Copy each entry verbatim, excluding its images.

————

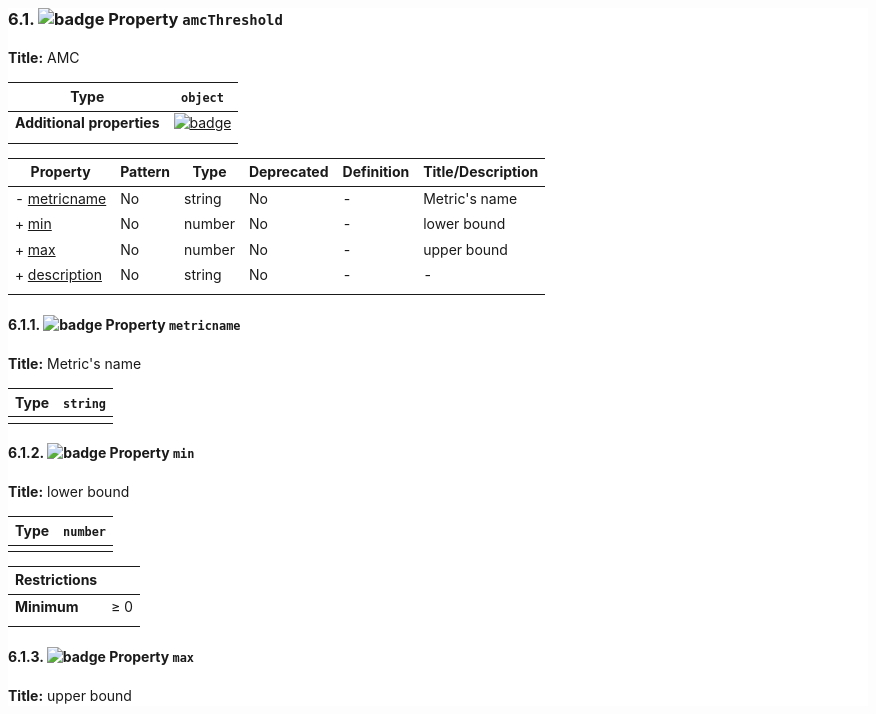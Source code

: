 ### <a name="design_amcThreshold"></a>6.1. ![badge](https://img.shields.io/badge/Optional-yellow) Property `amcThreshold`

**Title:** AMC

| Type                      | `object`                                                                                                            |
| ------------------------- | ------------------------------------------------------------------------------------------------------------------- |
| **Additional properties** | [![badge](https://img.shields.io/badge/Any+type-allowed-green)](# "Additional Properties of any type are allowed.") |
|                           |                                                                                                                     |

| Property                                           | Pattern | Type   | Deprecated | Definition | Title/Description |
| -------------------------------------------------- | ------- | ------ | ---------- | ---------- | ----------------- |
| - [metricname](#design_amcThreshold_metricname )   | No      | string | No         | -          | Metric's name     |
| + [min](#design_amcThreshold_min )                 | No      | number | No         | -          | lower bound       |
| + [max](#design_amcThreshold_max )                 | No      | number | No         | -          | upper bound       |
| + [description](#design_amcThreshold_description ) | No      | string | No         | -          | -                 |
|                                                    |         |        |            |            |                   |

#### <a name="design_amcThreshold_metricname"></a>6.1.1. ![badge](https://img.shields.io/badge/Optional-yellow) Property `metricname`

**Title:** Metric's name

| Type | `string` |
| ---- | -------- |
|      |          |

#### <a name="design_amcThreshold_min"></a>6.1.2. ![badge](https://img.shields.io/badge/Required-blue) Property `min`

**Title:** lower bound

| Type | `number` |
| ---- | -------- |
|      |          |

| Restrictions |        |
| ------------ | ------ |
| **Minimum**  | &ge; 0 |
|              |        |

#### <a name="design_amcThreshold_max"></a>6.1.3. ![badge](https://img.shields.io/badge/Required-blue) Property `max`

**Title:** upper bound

————

Your solution >>
Source code

: ### <a name="design_amcThreshold"></a>6.1. ![badge](https://img.shields.io/badge/Optional-yellow) Property `amcThreshold`

**Title:** AMC

| Type                      | `object`                                                                                                            |
| ------------------------- | ------------------------------------------------------------------------------------------------------------------- |
| **Additional properties** | [![badge](https://img.shields.io/badge/Any+type-allowed-green)](# "Additional Properties of any type are allowed.") |
|                           |                                                                                                                     |

| Property                                           | Pattern | Type   | Deprecated | Definition | Title/Description |
| -------------------------------------------------- | ------- | ------ | ---------- | ---------- | ----------------- |
| - [metricname](#design_amcThreshold_metricname )   | No      | string | No         | -          | Metric's name     |
| + [min](#design_amcThreshold_min )                 | No      | number | No         | -          | lower bound       |
| + [max](#design_amcThreshold_max )                 | No      | number | No         | -          | upper bound       |
| + [description](#design_amcThreshold_description ) | No      | string | No         | -          | -                 |
|                                                    |         |        |            |            |                   |

#### <a name="design_amcThreshold_metricname"></a>6.1.1. ![badge](https://img.shields.io/badge/Optional-yellow) Property `metricname`

**Title:** Metric's name

| Type | `string` |
| ---- | -------- |
|      |          |

#### <a name="design_amcThreshold_min"></a>6.1.2. ![badge](https://img.shields.io/badge/Required-blue) Property `min`

**Title:** lower bound

| Type | `number` |
| ---- | -------- |
|      |          |

| Restrictions |        |
| ------------ | ------ |
| **Minimum**  | &ge; 0 |
|              |        |

#### <a name="design_amcThreshold_max"></a>6.1.3. ![badge](https://img.shields.io/badge/Required-blue) Property `max`

**Title:** upper bound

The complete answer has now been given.